[TASK INPUT Boundary: Start]

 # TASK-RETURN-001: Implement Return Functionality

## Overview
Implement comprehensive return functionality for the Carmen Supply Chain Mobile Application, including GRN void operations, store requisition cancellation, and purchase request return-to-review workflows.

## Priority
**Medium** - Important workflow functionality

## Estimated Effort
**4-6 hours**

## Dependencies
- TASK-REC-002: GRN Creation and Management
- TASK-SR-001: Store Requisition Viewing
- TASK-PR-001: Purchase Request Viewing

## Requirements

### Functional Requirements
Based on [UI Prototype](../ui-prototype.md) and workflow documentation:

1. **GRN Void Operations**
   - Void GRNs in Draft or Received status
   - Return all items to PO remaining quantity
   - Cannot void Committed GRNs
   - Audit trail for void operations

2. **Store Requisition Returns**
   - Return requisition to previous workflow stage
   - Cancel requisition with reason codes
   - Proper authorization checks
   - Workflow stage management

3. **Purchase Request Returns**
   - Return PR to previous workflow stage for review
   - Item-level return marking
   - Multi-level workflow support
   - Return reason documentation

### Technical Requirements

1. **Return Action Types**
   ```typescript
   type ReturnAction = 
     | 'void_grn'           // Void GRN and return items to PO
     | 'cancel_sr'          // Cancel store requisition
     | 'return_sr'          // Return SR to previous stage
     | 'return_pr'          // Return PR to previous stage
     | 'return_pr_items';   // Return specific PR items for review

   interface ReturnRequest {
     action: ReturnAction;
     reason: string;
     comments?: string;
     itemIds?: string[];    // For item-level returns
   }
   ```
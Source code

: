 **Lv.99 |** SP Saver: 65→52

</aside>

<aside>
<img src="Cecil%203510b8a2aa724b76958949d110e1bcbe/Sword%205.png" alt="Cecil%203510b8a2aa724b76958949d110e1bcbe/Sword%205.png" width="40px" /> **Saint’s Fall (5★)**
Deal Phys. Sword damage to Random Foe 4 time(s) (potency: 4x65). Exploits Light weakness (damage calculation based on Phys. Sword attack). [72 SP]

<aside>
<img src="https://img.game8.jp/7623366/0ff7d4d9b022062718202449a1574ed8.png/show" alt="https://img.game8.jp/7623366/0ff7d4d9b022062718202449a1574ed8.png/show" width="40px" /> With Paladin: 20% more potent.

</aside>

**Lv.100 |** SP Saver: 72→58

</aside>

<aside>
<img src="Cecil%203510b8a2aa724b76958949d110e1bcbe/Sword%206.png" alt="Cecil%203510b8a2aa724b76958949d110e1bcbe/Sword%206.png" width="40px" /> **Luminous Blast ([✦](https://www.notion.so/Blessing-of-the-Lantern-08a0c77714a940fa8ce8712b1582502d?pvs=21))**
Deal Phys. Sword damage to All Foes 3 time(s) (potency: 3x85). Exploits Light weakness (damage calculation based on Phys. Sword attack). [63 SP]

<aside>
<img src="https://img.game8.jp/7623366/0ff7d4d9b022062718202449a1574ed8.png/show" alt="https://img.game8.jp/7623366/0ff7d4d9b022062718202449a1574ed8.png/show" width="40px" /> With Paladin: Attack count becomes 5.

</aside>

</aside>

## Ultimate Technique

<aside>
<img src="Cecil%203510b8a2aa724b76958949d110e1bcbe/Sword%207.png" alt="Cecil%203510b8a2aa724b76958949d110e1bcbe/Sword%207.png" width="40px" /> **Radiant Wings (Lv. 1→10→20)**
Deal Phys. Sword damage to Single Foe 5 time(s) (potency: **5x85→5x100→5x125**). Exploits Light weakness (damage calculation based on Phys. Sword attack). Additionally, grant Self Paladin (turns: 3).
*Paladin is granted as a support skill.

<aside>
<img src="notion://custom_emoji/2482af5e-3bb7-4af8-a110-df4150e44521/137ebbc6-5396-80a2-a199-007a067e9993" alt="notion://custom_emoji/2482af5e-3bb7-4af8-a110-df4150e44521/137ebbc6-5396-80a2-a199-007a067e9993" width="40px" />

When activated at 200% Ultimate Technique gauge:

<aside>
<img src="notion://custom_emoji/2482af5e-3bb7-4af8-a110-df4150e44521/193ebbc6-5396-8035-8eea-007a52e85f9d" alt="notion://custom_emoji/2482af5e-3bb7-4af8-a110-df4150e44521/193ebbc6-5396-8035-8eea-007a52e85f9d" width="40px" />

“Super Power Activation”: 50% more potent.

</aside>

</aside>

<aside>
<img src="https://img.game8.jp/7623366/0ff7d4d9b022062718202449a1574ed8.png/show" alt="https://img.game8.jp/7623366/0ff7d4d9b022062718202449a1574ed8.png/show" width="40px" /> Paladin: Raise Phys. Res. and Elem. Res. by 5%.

[TASK INPUT Boundary: End]

Working from the entries above, find every line in which the word "reason" occurs and copy it.

   - Cancel requisition with reason codes
   - Return reason documentation
     reason: string;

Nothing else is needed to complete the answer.